Bill Stone, whose son was killed in a car accident at age 18 in 1999, said the memorial is not in an appropriate place. He emailed Gold in January and asked when the marker was coming down.
"The families have every right to erect memorials on their own properties or at cemeteries or wherever, but we should not be forced to be the permanent memorial site for their grieving," Stone wrote. "The erection of memorials near our home only serves to regularly reinforce our personal pain each time we turn into the neighborhood."
The Sun-Sentinel reported Stone said he doesn't want to be at the center of this issue, and feels compassion for the families, but at the same time wants the memorial moved elsewhere.
"Kids were killed, it was very tragic," he said. "For the first year, we as a neighborhood put up with an awful lot of activity — daily, weekly, services blocked off the street on the one-month anniversary, and 90 days and one year.
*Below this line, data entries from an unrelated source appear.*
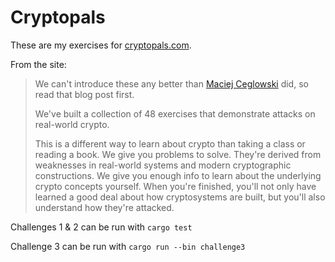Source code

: # Cryptopals

These are my exercises for [cryptopals.com](https://cryptopals.com).

From the site:

> We can't introduce these any better than [Maciej Ceglowski](https://blog.pinboard.in/2013/04/the_matasano_crypto_challenges/) did, so read that blog post first.
>
> We've built a collection of 48 exercises that demonstrate attacks on real-world crypto.
>
> This is a different way to learn about crypto than taking a class or reading a book. We give you problems to solve. They're derived from weaknesses in real-world systems and modern cryptographic constructions. We give you enough info to learn about the underlying crypto concepts yourself. When you're finished, you'll not only have learned a good deal about how cryptosystems are built, but you'll also understand how they're attacked.

Challenges 1 & 2 can be run with `cargo test`

Challenge 3 can be run with `cargo run --bin challenge3`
Look, we understand grieving but at some point this becomes a cemetery and we don't feel it's appropriate for the neighborhood."
The Florida Department of Transportation's Highway Safety Memorial Marker Program website states that the FDOT only has the authority to place memorial signs on state roads where they are allowed to remain for one year.
City and county roads have their own set of rules. Barbara Keller, a spokeswoman for the Florida Department of Transportation, told the paper that "they can "stay up as long as the family wants them there."
FDOT, however, does not have the authority to place memorial signs on city or county roads, and cannot place them where prohibited by the local governmental entity.
Some cities — such as Boca Raton and Weston — don't allow memorial markers at all on city roads. Tamarac doesn't have a written policy for the markers which they consider "temporary signs," but said they handle incidents on a case-by-case. Parkland also says they deal with this case-by-case. Cities such as Coconut Creek, North Lauderdale, Pembroke Park, Pompano Beach and Wilton Manors defer to the state law of lollipop signs.
Sunrise allows a 15-inch sign with the words "Drive Safely" in addition to the identification of the person. The signs may be removed after one year unless the family requests a one-year extension.
Fort Lauderdale doesn't have a written policy for memorial signs, but they are not removed "unless they begin to look disheveled or unkempt," officials said.
It's a miserable situation to be in, Coral Springs officials agreed.
"People grieve in different ways," said Commissioner Larry Vignola. "It's a bad situation for everybody, for the family member who lost their kids who have to get this phone call saying this is something the city would like to remove because another resident is driving by and it reminds him he lost his child. It's just bad all the way around."